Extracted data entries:
--*--
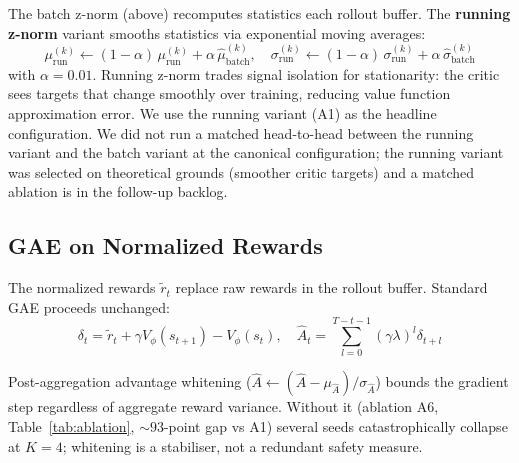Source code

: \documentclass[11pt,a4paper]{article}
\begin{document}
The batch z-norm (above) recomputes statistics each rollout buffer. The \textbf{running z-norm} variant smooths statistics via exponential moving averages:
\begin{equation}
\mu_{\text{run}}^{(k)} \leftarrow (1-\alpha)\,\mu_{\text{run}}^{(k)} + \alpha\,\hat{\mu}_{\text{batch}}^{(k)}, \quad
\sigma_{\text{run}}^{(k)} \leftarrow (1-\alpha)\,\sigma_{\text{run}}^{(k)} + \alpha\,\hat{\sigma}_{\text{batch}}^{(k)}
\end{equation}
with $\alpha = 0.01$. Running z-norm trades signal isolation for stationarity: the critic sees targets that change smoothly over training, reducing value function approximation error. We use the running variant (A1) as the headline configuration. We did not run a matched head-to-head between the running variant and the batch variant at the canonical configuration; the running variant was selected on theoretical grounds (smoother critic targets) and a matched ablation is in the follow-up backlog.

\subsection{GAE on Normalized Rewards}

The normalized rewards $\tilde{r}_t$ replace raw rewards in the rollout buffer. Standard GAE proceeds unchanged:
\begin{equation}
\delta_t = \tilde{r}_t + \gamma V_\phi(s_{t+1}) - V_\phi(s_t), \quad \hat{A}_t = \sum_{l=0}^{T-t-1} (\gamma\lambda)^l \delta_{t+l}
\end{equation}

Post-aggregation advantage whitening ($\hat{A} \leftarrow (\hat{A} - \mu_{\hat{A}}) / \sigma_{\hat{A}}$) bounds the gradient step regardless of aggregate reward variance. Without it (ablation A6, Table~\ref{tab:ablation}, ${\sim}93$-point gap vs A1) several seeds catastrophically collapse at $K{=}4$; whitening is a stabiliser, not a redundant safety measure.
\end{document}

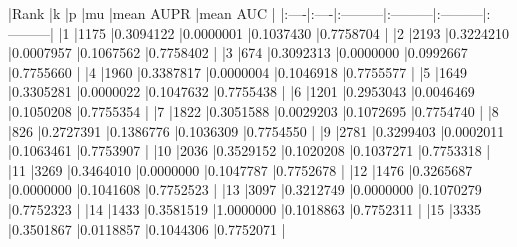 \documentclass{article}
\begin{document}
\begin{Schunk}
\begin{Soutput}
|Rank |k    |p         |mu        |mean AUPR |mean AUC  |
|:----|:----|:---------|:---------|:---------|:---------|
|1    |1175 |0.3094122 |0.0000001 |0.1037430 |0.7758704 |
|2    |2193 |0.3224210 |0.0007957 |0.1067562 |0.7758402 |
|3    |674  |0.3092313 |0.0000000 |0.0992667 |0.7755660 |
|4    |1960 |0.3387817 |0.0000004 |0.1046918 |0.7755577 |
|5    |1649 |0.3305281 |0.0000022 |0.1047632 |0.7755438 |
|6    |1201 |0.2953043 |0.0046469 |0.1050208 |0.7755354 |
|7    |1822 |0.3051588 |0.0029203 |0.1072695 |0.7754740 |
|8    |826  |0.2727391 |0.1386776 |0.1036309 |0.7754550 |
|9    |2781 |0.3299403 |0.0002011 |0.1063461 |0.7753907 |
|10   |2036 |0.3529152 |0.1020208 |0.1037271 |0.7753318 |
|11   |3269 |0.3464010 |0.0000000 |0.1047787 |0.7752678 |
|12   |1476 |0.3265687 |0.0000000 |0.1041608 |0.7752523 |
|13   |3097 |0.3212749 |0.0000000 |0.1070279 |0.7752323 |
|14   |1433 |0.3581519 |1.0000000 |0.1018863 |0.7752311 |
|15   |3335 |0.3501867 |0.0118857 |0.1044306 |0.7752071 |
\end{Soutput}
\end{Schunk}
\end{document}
--*--
▶ _THE PROBLEM_
Line by line, transcribe the records exactly, omitting the images.

▶ _SOLUTION FOR THIS PROBLEM_
Source code

: \documentclass[11pt,a4paper]{article}
\begin{document}
The batch z-norm (above) recomputes statistics each rollout buffer. The \textbf{running z-norm} variant smooths statistics via exponential moving averages:
\begin{equation}
\mu_{\text{run}}^{(k)} \leftarrow (1-\alpha)\,\mu_{\text{run}}^{(k)} + \alpha\,\hat{\mu}_{\text{batch}}^{(k)}, \quad
\sigma_{\text{run}}^{(k)} \leftarrow (1-\alpha)\,\sigma_{\text{run}}^{(k)} + \alpha\,\hat{\sigma}_{\text{batch}}^{(k)}
\end{equation}
with $\alpha = 0.01$. Running z-norm trades signal isolation for stationarity: the critic sees targets that change smoothly over training, reducing value function approximation error. We use the running variant (A1) as the headline configuration. We did not run a matched head-to-head between the running variant and the batch variant at the canonical configuration; the running variant was selected on theoretical grounds (smoother critic targets) and a matched ablation is in the follow-up backlog.

\subsection{GAE on Normalized Rewards}

The normalized rewards $\tilde{r}_t$ replace raw rewards in the rollout buffer. Standard GAE proceeds unchanged:
\begin{equation}
\delta_t = \tilde{r}_t + \gamma V_\phi(s_{t+1}) - V_\phi(s_t), \quad \hat{A}_t = \sum_{l=0}^{T-t-1} (\gamma\lambda)^l \delta_{t+l}
\end{equation}

Post-aggregation advantage whitening ($\hat{A} \leftarrow (\hat{A} - \mu_{\hat{A}}) / \sigma_{\hat{A}}$) bounds the gradient step regardless of aggregate reward variance. Without it (ablation A6, Table~\ref{tab:ablation}, ${\sim}93$-point gap vs A1) several seeds catastrophically collapse at $K{=}4$; whitening is a stabiliser, not a redundant safety measure.
\end{document}

 \documentclass{article}
\begin{document}
\begin{Schunk}
\begin{Soutput}
|Rank |k    |p         |mu        |mean AUPR |mean AUC  |
|:----|:----|:---------|:---------|:---------|:---------|
|1    |1175 |0.3094122 |0.0000001 |0.1037430 |0.7758704 |
|2    |2193 |0.3224210 |0.0007957 |0.1067562 |0.7758402 |
|3    |674  |0.3092313 |0.0000000 |0.0992667 |0.7755660 |
|4    |1960 |0.3387817 |0.0000004 |0.1046918 |0.7755577 |
|5    |1649 |0.3305281 |0.0000022 |0.1047632 |0.7755438 |
|6    |1201 |0.2953043 |0.0046469 |0.1050208 |0.7755354 |
|7    |1822 |0.3051588 |0.0029203 |0.1072695 |0.7754740 |
|8    |826  |0.2727391 |0.1386776 |0.1036309 |0.7754550 |
|9    |2781 |0.3299403 |0.0002011 |0.1063461 |0.7753907 |
|10   |2036 |0.3529152 |0.1020208 |0.1037271 |0.7753318 |
|11   |3269 |0.3464010 |0.0000000 |0.1047787 |0.7752678 |
|12   |1476 |0.3265687 |0.0000000 |0.1041608 |0.7752523 |
|13   |3097 |0.3212749 |0.0000000 |0.1070279 |0.7752323 |
|14   |1433 |0.3581519 |1.0000000 |0.1018863 |0.7752311 |
|15   |3335 |0.3501867 |0.0118857 |0.1044306 |0.7752071 |
\end{Soutput}
\end{Schunk}
\end{document}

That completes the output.